-- Data for review --

::::::

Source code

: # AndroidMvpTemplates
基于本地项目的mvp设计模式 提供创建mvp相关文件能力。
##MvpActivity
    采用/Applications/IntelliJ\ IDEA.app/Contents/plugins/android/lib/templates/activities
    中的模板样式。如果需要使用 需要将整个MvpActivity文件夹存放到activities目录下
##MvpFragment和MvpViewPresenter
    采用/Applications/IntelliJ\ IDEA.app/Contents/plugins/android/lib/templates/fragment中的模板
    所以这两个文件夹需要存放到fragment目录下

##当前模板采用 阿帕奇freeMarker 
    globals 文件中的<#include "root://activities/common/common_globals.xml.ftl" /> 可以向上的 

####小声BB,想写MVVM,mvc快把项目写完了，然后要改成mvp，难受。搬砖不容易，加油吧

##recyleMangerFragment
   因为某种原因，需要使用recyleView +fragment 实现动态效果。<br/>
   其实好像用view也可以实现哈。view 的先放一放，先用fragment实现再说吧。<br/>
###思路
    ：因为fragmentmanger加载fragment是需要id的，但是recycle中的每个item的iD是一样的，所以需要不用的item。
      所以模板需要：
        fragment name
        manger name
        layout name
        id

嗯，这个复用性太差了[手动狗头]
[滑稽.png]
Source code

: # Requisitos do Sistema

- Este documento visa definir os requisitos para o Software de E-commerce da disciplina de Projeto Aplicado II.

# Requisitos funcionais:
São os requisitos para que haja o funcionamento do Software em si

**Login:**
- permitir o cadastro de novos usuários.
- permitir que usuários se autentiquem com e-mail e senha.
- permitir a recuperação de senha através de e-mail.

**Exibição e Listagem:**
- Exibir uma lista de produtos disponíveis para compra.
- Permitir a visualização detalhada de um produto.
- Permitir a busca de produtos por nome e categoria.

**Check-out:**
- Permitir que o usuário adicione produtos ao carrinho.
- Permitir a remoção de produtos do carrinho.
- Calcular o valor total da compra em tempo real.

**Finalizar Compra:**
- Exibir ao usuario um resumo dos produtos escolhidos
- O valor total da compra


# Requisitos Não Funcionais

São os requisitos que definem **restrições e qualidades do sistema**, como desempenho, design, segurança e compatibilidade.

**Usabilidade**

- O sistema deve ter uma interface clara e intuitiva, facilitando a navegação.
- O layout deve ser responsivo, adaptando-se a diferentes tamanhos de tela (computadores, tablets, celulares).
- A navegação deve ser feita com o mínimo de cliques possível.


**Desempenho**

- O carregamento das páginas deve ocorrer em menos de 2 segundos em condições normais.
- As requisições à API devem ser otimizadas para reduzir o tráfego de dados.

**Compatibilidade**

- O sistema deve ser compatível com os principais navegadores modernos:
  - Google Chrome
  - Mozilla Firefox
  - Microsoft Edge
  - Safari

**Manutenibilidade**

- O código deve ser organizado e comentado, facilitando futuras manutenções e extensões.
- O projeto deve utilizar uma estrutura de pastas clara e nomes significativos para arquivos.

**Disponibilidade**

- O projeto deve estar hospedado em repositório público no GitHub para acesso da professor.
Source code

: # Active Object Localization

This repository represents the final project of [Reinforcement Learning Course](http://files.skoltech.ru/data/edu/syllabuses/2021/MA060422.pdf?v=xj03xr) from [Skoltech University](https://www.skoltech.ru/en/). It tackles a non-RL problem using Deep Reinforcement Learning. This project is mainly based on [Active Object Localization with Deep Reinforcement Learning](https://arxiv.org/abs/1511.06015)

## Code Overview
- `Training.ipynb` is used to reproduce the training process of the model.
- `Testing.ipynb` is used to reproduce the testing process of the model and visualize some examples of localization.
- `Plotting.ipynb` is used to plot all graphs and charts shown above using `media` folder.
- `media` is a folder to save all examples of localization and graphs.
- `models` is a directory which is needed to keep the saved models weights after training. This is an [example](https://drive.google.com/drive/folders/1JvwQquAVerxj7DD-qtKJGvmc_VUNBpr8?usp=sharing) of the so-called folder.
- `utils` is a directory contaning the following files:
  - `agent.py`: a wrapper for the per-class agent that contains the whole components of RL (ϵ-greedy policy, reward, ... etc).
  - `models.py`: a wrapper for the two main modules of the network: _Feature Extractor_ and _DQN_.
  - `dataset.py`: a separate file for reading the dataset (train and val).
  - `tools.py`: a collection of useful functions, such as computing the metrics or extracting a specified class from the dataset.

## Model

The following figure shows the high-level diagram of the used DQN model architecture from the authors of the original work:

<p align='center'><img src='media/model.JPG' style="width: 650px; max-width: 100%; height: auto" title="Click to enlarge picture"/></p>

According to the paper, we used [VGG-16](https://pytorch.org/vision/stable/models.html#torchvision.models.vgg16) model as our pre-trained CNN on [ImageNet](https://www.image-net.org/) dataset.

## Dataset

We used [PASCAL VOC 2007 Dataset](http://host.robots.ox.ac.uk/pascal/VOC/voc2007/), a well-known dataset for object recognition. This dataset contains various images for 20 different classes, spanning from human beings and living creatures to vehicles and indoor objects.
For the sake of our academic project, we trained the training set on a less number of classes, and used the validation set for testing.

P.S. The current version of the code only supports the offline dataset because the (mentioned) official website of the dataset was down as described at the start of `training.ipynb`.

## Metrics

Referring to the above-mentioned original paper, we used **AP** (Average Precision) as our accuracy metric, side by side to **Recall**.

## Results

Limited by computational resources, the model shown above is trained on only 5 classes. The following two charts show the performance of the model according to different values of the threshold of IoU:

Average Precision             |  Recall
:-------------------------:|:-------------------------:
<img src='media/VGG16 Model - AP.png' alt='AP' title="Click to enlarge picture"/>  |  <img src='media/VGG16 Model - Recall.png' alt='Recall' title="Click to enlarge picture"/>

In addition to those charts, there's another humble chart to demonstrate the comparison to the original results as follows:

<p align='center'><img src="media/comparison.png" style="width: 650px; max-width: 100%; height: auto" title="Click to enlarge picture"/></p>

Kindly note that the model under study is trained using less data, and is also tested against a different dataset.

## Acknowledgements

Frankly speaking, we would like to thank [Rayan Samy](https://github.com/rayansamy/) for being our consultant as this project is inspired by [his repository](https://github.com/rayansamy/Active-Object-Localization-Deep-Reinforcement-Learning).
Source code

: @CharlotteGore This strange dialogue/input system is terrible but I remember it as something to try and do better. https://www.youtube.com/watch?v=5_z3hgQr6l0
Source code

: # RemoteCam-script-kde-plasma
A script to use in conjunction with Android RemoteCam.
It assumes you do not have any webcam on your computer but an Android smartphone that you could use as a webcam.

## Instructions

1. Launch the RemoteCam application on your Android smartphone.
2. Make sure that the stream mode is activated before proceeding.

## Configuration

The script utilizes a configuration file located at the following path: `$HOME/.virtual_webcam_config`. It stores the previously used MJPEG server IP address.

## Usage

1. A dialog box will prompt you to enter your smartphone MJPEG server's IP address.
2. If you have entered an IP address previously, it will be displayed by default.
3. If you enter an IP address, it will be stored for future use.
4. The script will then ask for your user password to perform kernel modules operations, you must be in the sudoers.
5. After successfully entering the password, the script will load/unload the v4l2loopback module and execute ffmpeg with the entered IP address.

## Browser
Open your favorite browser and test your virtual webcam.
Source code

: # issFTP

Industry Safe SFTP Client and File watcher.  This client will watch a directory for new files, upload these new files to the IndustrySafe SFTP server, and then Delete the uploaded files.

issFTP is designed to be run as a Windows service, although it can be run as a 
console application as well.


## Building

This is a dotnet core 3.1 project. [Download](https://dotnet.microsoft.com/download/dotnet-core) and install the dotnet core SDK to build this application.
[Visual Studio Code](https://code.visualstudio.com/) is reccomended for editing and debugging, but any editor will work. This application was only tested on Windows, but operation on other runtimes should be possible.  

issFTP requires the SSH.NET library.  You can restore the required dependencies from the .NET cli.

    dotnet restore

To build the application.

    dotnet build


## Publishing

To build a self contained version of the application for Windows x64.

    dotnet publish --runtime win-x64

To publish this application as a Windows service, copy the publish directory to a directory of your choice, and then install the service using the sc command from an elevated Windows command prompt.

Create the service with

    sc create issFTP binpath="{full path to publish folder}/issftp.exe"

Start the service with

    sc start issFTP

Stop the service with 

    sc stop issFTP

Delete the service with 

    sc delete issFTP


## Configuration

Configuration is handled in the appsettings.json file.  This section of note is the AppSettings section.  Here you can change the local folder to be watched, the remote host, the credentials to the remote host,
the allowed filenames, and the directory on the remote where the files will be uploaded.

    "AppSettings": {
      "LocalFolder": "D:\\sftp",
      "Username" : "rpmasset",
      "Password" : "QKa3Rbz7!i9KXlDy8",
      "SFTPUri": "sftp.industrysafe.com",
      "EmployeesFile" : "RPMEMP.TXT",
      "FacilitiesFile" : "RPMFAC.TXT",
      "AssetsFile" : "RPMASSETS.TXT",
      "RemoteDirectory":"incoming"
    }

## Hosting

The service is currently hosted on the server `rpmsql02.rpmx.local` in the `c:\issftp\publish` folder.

::::::

-- Exercise brief --
Each line of the records, from the opening one through the line holding "##MvpFragment和MvpViewPresenter", should be restated word for word, with nothing else in the answer.

-- Expected answer --
Source code

: # AndroidMvpTemplates
基于本地项目的mvp设计模式 提供创建mvp相关文件能力。
##MvpActivity
    采用/Applications/IntelliJ\ IDEA.app/Contents/plugins/android/lib/templates/activities
    中的模板样式。如果需要使用 需要将整个MvpActivity文件夹存放到activities目录下
##MvpFragment和MvpViewPresenter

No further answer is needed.